** Available records **
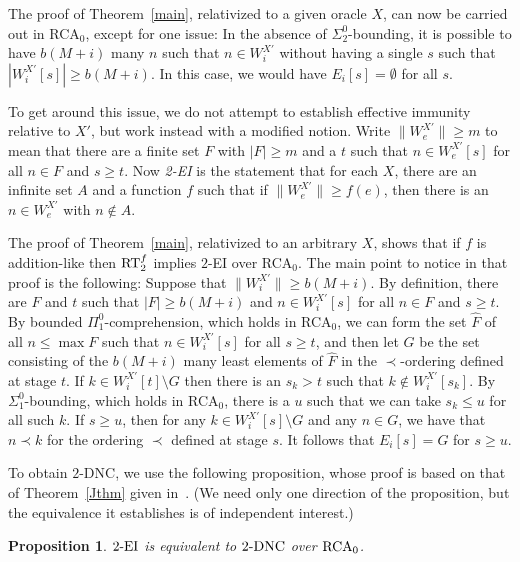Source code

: \documentclass{amsart}
\newtheorem{prop}[thm]{Proposition}
\theoremstyle{definition}
\renewcommand{\leq}{\leqslant}
\renewcommand{\geq}{\geqslant}
\begin{document}
The proof of Theorem~\ref{main}, relativized to a given oracle $X$,
can now be carried out in RCA$_0$, except for one issue: In the
absence of $\Sigma^0_2$-bounding, it is possible to have $b(M+i)$ many
$n$ such that $n \in W_i^{X'}$ without having a single $s$ such that
$|W_i^{X'}[s]| \geq b(M+i)$. In this case, we would have
$E_i[s]=\emptyset$ for all $s$.

To get around this issue, we do not attempt to establish effective
immunity relative to $X'$, but work instead with a modified
notion. Write $\|W_e^{X'}\| \geq m$ to mean that there are a
finite set $F$ with $|F| \geq m$ and a $t$ such that $n \in
W_e^{X'}[s]$ for all $n \in F$ and $s \geq t$. Now \emph{2-EI} is
the statement that for each $X$, there are an infinite set $A$ and a
function $f$ such that if $\|W_e^{X'}\| \geq f(e)$, then there is
an $n \in W_e^{X'}$ with $n \notin A$.

The proof of Theorem~\ref{main}, relativized to an arbitrary $X$,
shows that if $f$ is addition-like then $\textup{RT}^f_2$ implies
$2$-EI over RCA$_0$. The main point to notice in that proof is the
following: Suppose that $\|W_i^{X'}\| \geq b(M+i)$. By definition,
there are $F$ and $t$ such that $|F| \geq b(M+i)$ and $n \in
W_i^{X'}[s]$ for all $n \in F$ and $s \geq t$. By bounded
$\Pi^0_1$-comprehension, which holds in RCA$_0$, we can form the set
$\widehat{F}$ of all $n \leq \max F$ such that $n \in W_i^{X'}[s]$ for
all $s \geq t$, and then let $G$ be the set consisting of the $b(M+i)$
many least elements of $\widehat{F}$ in the $\prec$-ordering defined
at stage $t$. If $k \in W_i^{X'}[t] \setminus G$ then there is an $s_k
> t$ such that $k \notin W_i^{X'}[s_k]$. By $\Sigma^0_1$-bounding,
which holds in RCA$_0$, there is a $u$ such that we can take $s_k \leq
u$ for all such $k$. If $s \geq u$, then for any $k \in W_i^{X'}[s]
\setminus G$ and any $n \in G$, we have that $n \prec k$ for the
ordering $\prec$ defined at stage $s$. It follows that $E_i[s]=G$ for
$s \geq u$.

To obtain $2$-DNC, we use the following proposition, whose proof is
based on that of Theorem~\ref{Jthm} given in~\cite{Jfpf}. (We need
only one direction of the proposition, but the equivalence it
establishes is of independent interest.)

\begin{prop}
$2\textup{-EI}$ is equivalent to $2\textup{-DNC}$ over
$\textup{RCA}_0$.
\end{prop}
\end{document}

** Exercise goal **
Scan the data above; copy every line where "notin" appears.

** Expected output **
an $n \in W_e^{X'}$ with $n \notin A$.
> t$ such that $k \notin W_i^{X'}[s_k]$. By $\Sigma^0_1$-bounding,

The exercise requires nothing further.